Michael I, 2nd Prince Esterházy of Galántha (Mihály, Esterházy galánthai herceg) (4 May 1671 – 24 March 1721) was the second Prince Esterházy of Galántha. He succeeded his father, Paul I and was prince from 1713 to 1721. He was the imperial royal chamberlain and adviser for the Habsburg family.

==Early life==
Prince Michael Esterházy was the twelfth son of Paul I, Prince Esterházy and Countess Orsolya Esterházy of Galanthá.

In 1688 in Vienna, when he was a student, he published his dissertation: Regula regum amor et timor sive Ladislaus rex Hungariae.

==Career==
Michael was politically insignificant. He protected the family's patronage and had a hunting lodge built in Fertőd, which was expanded over 50 years later under Prince Nicholas I of Esterházy to become Esterházy Castle (Fertőd), one of the most representative castle complexes in Hungary.

==Personal life==
On 24 May 1694 in Vienna, he married Donna Biandrata Anna Margherita (1673–1755).

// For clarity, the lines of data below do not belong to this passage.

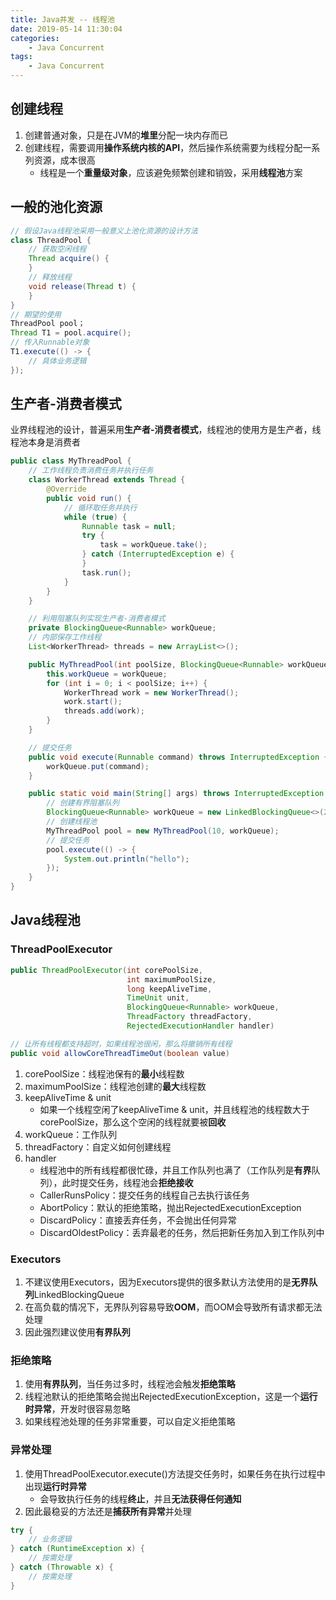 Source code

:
 ```yaml
---
title: Java并发 -- 线程池
date: 2019-05-14 11:30:04
categories:
    - Java Concurrent
tags:
    - Java Concurrent
---
```


## 创建线程
1. 创建普通对象，只是在JVM的**堆里**分配一块内存而已
2. 创建线程，需要调用**操作系统内核的API**，然后操作系统需要为线程分配一系列资源，成本很高
    - 线程是一个**重量级对象**，应该避免频繁创建和销毁，采用**线程池**方案

<!-- more -->

## 一般的池化资源
```java
// 假设Java线程池采用一般意义上池化资源的设计方法
class ThreadPool {
    // 获取空闲线程
    Thread acquire() {
    }
    // 释放线程
    void release(Thread t) {
    }
}
// 期望的使用
ThreadPool pool；
Thread T1 = pool.acquire();
// 传入Runnable对象
T1.execute(() -> {
    // 具体业务逻辑
});
```

## 生产者-消费者模式
业界线程池的设计，普遍采用**生产者-消费者模式**，线程池的使用方是生产者，线程池本身是消费者
```java
public class MyThreadPool {
    // 工作线程负责消费任务并执行任务
    class WorkerThread extends Thread {
        @Override
        public void run() {
            // 循环取任务并执行
            while (true) {
                Runnable task = null;
                try {
                    task = workQueue.take();
                } catch (InterruptedException e) {
                }
                task.run();
            }
        }
    }

    // 利用阻塞队列实现生产者-消费者模式
    private BlockingQueue<Runnable> workQueue;
    // 内部保存工作线程
    List<WorkerThread> threads = new ArrayList<>();

    public MyThreadPool(int poolSize, BlockingQueue<Runnable> workQueue) {
        this.workQueue = workQueue;
        for (int i = 0; i < poolSize; i++) {
            WorkerThread work = new WorkerThread();
            work.start();
            threads.add(work);
        }
    }

    // 提交任务
    public void execute(Runnable command) throws InterruptedException {
        workQueue.put(command);
    }

    public static void main(String[] args) throws InterruptedException {
        // 创建有界阻塞队列
        BlockingQueue<Runnable> workQueue = new LinkedBlockingQueue<>(2);
        // 创建线程池
        MyThreadPool pool = new MyThreadPool(10, workQueue);
        // 提交任务
        pool.execute(() -> {
            System.out.println("hello");
        });
    }
}
```

## Java线程池

### ThreadPoolExecutor
```java
public ThreadPoolExecutor(int corePoolSize,
                          int maximumPoolSize,
                          long keepAliveTime,
                          TimeUnit unit,
                          BlockingQueue<Runnable> workQueue,
                          ThreadFactory threadFactory,
                          RejectedExecutionHandler handler)

// 让所有线程都支持超时，如果线程池很闲，那么将撤销所有线程
public void allowCoreThreadTimeOut(boolean value)
```
1. corePoolSize：线程池保有的**最小**线程数
2. maximumPoolSize：线程池创建的**最大**线程数
3. keepAliveTime & unit
    - 如果一个线程空闲了keepAliveTime & unit，并且线程池的线程数大于corePoolSize，那么这个空闲的线程就要被**回收**
4. workQueue：工作队列
5. threadFactory：自定义如何创建线程
6. handler
    - 线程池中的所有线程都很忙碌，并且工作队列也满了（工作队列是**有界**队列），此时提交任务，线程池会**拒绝接收**
    - CallerRunsPolicy：提交任务的线程自己去执行该任务
    - AbortPolicy：默认的拒绝策略，抛出RejectedExecutionException
    - DiscardPolicy：直接丢弃任务，不会抛出任何异常
    - DiscardOldestPolicy：丢弃最老的任务，然后把新任务加入到工作队列中

### Executors
1. 不建议使用Executors，因为Executors提供的很多默认方法使用的是**无界队列**LinkedBlockingQueue
2. 在高负载的情况下，无界队列容易导致**OOM**，而OOM会导致所有请求都无法处理
3. 因此强烈建议使用**有界队列**

### 拒绝策略
1. 使用**有界队列**，当任务过多时，线程池会触发**拒绝策略**
2. 线程池默认的拒绝策略会抛出RejectedExecutionException，这是一个**运行时异常**，开发时很容易忽略
3. 如果线程池处理的任务非常重要，可以自定义拒绝策略

### 异常处理
1. 使用ThreadPoolExecutor.execute()方法提交任务时，如果任务在执行过程中出现**运行时异常**
    - 会导致执行任务的线程**终止**，并且**无法获得任何通知**
2. 因此最稳妥的方法还是**捕获所有异常**并处理

```java
try {
    // 业务逻辑
} catch (RuntimeException x) {
    // 按需处理
} catch (Throwable x) {
    // 按需处理
}
```

<!-- indicate-the-source -->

Together, they were the parents of two surviving daughters:

- Countess Amalia Eleonore Esterházy of Galántha (1696–1749), who married Count János Antal Pálffy ab Erdöd, son of Count János Pálffy.
- Countess Johanna Maria Franziska Esterházy of Galántha (1699–1772), who married Michael Ernst Anton von Althann.

Prince Michael died in Vienna in 1721. He is buried in the family crypt in the Franciscan monastery in Eisenstadt. As he died without a male heir, his half-brother Joseph became the next head of the family.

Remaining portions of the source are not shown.